## EXERCISE INSTRUCTIONS
Give back each entry verbatim.
══ INFORMATION SUPPLIED
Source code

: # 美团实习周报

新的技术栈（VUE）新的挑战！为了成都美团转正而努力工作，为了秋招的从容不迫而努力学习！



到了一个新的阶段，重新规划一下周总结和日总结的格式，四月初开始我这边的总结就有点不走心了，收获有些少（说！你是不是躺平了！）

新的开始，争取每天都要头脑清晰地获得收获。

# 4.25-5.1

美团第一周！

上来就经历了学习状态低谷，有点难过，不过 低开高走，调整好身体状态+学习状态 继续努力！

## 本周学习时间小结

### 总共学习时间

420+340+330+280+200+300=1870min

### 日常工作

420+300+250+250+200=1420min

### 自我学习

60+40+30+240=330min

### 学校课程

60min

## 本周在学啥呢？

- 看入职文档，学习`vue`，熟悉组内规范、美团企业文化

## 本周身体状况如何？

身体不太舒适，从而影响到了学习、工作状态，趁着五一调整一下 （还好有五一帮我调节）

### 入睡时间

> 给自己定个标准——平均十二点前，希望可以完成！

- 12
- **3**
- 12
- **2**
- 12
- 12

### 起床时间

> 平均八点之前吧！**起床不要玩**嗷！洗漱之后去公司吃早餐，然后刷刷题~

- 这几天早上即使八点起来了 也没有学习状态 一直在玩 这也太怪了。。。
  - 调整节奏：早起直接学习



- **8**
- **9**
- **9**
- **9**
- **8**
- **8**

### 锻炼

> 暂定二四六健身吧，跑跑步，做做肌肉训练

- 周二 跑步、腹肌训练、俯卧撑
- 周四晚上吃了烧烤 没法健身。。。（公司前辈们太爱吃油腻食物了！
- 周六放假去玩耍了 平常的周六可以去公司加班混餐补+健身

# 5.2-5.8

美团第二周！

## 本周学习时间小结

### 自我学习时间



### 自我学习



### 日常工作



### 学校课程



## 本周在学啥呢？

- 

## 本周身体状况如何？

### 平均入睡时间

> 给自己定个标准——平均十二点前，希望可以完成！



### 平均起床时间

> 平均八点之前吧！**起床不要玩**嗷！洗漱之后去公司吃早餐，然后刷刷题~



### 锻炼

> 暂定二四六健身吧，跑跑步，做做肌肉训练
════
## RESPONSE
Source code

: # 美团实习周报

新的技术栈（VUE）新的挑战！为了成都美团转正而努力工作，为了秋招的从容不迫而努力学习！



到了一个新的阶段，重新规划一下周总结和日总结的格式，四月初开始我这边的总结就有点不走心了，收获有些少（说！你是不是躺平了！）

新的开始，争取每天都要头脑清晰地获得收获。

# 4.25-5.1

美团第一周！

上来就经历了学习状态低谷，有点难过，不过 低开高走，调整好身体状态+学习状态 继续努力！

## 本周学习时间小结

### 总共学习时间

420+340+330+280+200+300=1870min

### 日常工作

420+300+250+250+200=1420min

### 自我学习

60+40+30+240=330min

### 学校课程

60min

## 本周在学啥呢？

- 看入职文档，学习`vue`，熟悉组内规范、美团企业文化

## 本周身体状况如何？

身体不太舒适，从而影响到了学习、工作状态，趁着五一调整一下 （还好有五一帮我调节）

### 入睡时间

> 给自己定个标准——平均十二点前，希望可以完成！

- 12
- **3**
- 12
- **2**
- 12
- 12

### 起床时间

> 平均八点之前吧！**起床不要玩**嗷！洗漱之后去公司吃早餐，然后刷刷题~

- 这几天早上即使八点起来了 也没有学习状态 一直在玩 这也太怪了。。。
  - 调整节奏：早起直接学习



- **8**
- **9**
- **9**
- **9**
- **8**
- **8**

### 锻炼

> 暂定二四六健身吧，跑跑步，做做肌肉训练

- 周二 跑步、腹肌训练、俯卧撑
- 周四晚上吃了烧烤 没法健身。。。（公司前辈们太爱吃油腻食物了！
- 周六放假去玩耍了 平常的周六可以去公司加班混餐补+健身

# 5.2-5.8

美团第二周！

## 本周学习时间小结

### 自我学习时间



### 自我学习



### 日常工作



### 学校课程



## 本周在学啥呢？

- 

## 本周身体状况如何？

### 平均入睡时间

> 给自己定个标准——平均十二点前，希望可以完成！



### 平均起床时间

> 平均八点之前吧！**起床不要玩**嗷！洗漱之后去公司吃早餐，然后刷刷题~



### 锻炼

> 暂定二四六健身吧，跑跑步，做做肌肉训练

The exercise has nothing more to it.